Fr. de Valk was a model for priest journalists
The Catholic Register, 25 April 2020
How do the priesthood and journalism go together? The former is more fundamental to our identity than the latter, but both are variations on a deeper mission. Both are storytellers.
Fr. Alphonse de Valk, a stalwart of the pro-life movement, touched many lives in different spheres, especially in education, the particular charism of the Basilian Fathers. I will remember him as a fellow priest journalist.
There is a certain fraternity amongst us and we mourn the loss of one of our own. With the Internet creatively destroying the entire field of journalism, it is not clear that journalists like Fr. de Valk will be around in the future. The countless priests who now exercise at least part of their ministry over the Internet have less need for the established world of publishers, editors, reporters and columnists.
“It appears his first love was journalism,” wrote Lifesite News about Fr. de Valk’s multi-faceted priestly ministry after his death on April 16 at age 88. I learned only now that he founded a journal when he was at St. Thomas More College in Saskatoon, Chelsea Journal, named after St. Thomas More’s London home. The Saskatoon Basilians must have been a literary force back then, as Fr. Ian Boyd founded the Chesterton Review there in 1974.
The Chelsea Journal was a journal on current affairs and culture from a Catholic perspective. In 1993 Fr. de Valk would launch Catholic Insight with a similar mission.

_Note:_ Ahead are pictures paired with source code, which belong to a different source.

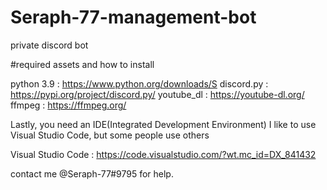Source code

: # Seraph-77-management-bot
private discord bot


#required assets and how to install

   python 3.9 : https://www.python.org/downloads/S
   discord.py : https://pypi.org/project/discord.py/
   youtube_dl : https://youtube-dl.org/
   ffmpeg     : https://ffmpeg.org/

   Lastly, you need an IDE(Integrated Development Environment)
   I like to use Visual Studio Code, but some people use others
   
   Visual Studio Code : https://code.visualstudio.com/?wt.mc_id=DX_841432 
   
   
   
   
   contact me @Seraph-77#9795 for help.
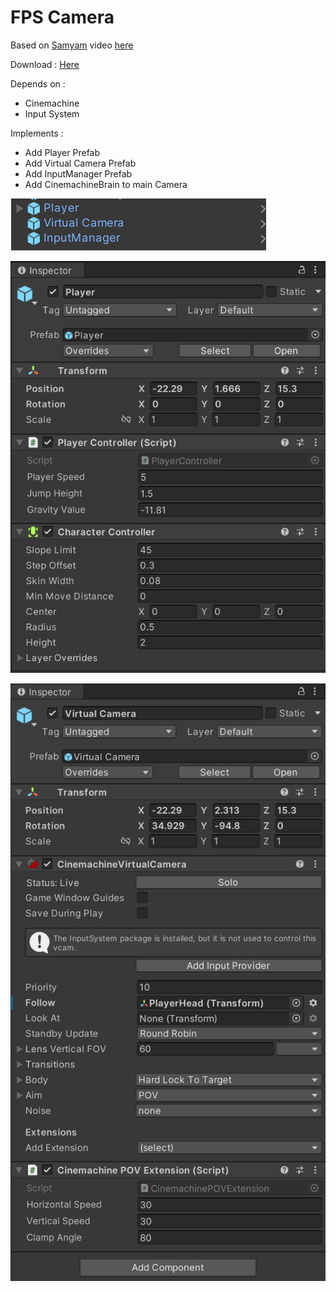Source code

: # FPS Camera

Based on [Samyam](https://www.youtube.com/@samyam) video [here](https://www.youtube.com/watch?v=5n_hmqHdijM)

Download : [Here](FpsCharacterController.unitypackage) 

Depends on :
- Cinemachine
- Input System

Implements :
- Add Player Prefab
- Add Virtual Camera Prefab
- Add InputManager Prefab
- Add CinemachineBrain to main Camera



![Hierarchy](properties_1.png)

![Player](properties_2.png)

![Virtual Camera](properties_3.png)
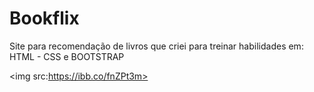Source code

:# Bookflix
Site para recomendação de livros que criei para treinar habilidades em: HTML - CSS e BOOTSTRAP

<img src:https://ibb.co/fnZPt3m>

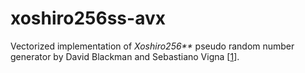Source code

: # xoshiro256ss-avx

Vectorized implementation of _Xoshiro256**_ pseudo random number generator by David Blackman and Sebastiano Vigna [[1]].


[1]: https://doi.org/10.1145/3460772
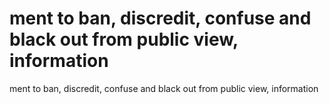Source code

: # ment to ban, discredit, confuse and black out from public view, information

ment to ban, discredit, confuse and black out from public view, information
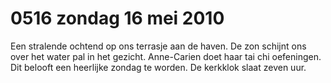 # 0516 zondag 16 mei 2010
Een stralende ochtend op ons terrasje aan de haven. De zon schijnt ons over het water pal in het gezicht. Anne-Carien doet haar tai 	chi oefeningen. Dit belooft een heerlijke zondag te worden. De kerkklok slaat zeven uur. 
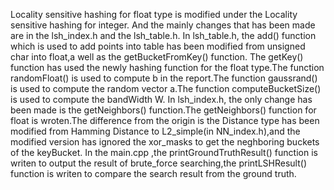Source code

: Locality sensitive hashing for float type is modified under the Locality sensitive hashing for integer.
And the mainly changes that has been made are in the lsh_index.h and the lsh_table.h.
In lsh_table.h, the add() function which is used to add points into table has been modified from unsigned char into float,a well as the getBucketFromKey() function.
The getKey() function has used the newly hashing function for the float type.The function randomFloat() is used to compute b in the report.The function gaussrand() 
is used to compute the random vector a.The function computeBucketSize() is used to compute the bandWidth W.
In lsh_index.h, the only change has been made is the getNeighbors() function.The getNeighbors() function for float is wroten.The difference from the origin is the Distance
type has been modified from Hamming Distance to L2_simple(in NN_index.h),and the modified version has ignored the xor_masks to get the neghboring buckets of the keyBucket.
In the main.cpp ,the printGroundTruthResult() function is writen to output the result of brute_force searching,the printLSHResult() function is writen to compare the 
search result from the ground truth.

I began reading it regularly when I entered the seminary a few years later.
In 2003, I wrote a column for the National Post on Bill C-13, which regulated artificial reproduction.
“Bill C-13 is clearly better than the current legislative vacuum in which anything goes,” I wrote. “The moral difficulty is that it entrenches bad philosophy and countenances the destruction of human life.”
Fr. de Valk thought pro-life MPs must vote against C-13. I argued that there were acceptable reasons for voting either way.
He was not pleased and wrote that I was destroying pro-life unity. We clashed once or twice after that, but there was always a priestly gentlemanliness when we met in person.
Still I was surprised when in 2008 he looked favourably upon the idea — proposed by one of his writers — that I succeed him as the editor of Catholic Insight. Fr. de Valk was past 75 and looking to retire.